Often cited by nonprofits, NGOs and even for-profit coffee companies is anecdotal evidence of the business struggles of coffee farmers — how they are “price takers” in a volatile market; how production costs have steadily risen yet not in step with prices in an erratic commodities market; how climate change, pests and other crop-killing mechanisms represent unprotected risks.
At its 6th Consultative Forum on Coffee Sector Finance last week, the London-based International Coffee Organization shared a new “research concept note” that backed these narratives up with some hard numbers in four major coffee-growing countries over the past 10 years, confirming assertions that, in many instances, coffee farmers have been routinely operating at a loss, and that coffee no longer provides a viable livelihood.

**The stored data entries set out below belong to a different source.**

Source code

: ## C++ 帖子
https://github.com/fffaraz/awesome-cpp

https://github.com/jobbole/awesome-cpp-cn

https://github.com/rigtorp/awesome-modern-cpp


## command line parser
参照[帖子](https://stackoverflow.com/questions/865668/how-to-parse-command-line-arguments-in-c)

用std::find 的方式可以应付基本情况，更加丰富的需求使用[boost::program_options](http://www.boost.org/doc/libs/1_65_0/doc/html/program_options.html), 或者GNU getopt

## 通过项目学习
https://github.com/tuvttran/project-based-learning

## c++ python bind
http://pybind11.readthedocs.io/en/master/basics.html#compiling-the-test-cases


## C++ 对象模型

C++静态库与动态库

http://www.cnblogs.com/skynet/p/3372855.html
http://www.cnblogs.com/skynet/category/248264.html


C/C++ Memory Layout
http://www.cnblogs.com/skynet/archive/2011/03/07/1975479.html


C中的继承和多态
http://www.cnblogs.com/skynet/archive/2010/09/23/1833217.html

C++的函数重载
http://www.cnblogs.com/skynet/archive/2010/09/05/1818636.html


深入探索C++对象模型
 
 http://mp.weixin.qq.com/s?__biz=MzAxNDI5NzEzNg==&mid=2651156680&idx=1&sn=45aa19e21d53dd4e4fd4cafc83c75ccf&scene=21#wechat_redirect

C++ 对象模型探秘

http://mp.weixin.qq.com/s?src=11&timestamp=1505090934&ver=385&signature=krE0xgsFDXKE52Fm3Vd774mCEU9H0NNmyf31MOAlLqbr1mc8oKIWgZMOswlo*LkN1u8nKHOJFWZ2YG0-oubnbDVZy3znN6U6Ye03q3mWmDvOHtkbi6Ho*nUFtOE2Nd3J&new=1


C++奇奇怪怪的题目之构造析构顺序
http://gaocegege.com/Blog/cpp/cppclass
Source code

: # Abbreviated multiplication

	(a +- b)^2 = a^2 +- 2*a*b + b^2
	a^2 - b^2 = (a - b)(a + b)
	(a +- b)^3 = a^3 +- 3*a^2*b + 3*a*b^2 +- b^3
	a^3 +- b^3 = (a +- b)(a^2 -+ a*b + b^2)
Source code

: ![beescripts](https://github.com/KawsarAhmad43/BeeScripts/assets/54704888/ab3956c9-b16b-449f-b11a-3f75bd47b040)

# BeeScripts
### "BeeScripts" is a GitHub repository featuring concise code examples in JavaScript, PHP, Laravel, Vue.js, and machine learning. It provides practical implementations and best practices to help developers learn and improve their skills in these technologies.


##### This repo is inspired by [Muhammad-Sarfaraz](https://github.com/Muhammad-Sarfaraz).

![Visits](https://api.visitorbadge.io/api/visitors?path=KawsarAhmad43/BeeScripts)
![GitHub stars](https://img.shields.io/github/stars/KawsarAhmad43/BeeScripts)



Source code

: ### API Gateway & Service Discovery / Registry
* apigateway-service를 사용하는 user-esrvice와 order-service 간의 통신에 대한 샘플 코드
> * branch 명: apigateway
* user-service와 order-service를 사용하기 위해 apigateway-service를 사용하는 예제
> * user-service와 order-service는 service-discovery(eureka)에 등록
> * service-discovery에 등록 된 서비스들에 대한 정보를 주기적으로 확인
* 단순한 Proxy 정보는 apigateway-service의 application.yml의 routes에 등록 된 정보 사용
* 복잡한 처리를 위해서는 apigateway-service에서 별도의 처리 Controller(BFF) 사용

These realities affect the higher-end arabica market, too, further suggesting that the problems facing today’s coffee farmers will present immediate and long-term threats to the coffee industry at large.
Co-sponsored by the Colombian Federation of Coffee Growers (FNC), the primary focus of the event itself was to discuss the profitability of coffee farming. “Addressing the topic of international prices and the volatility of the market, panelists debated the need for an alternative mechanism for the pricing of coffee and the necessity to increase the availability of innovative financial instruments for farmers of all sizes,” the ICO said in its review of the event.
For its research concept note, the ICO gathered data from the coffee years 2006-7 through 2015-16 for four countries: Brazil, Colombia, Costa Rica, and El Salvador. It explored the following assertion:
Since March 2015 the ICO composite price has been consistently below the 10-year average of 137.24 US cents/lb, raising concerns about the economic viability of coffee production and putting the livelihoods of coffee producers at risk in many countries.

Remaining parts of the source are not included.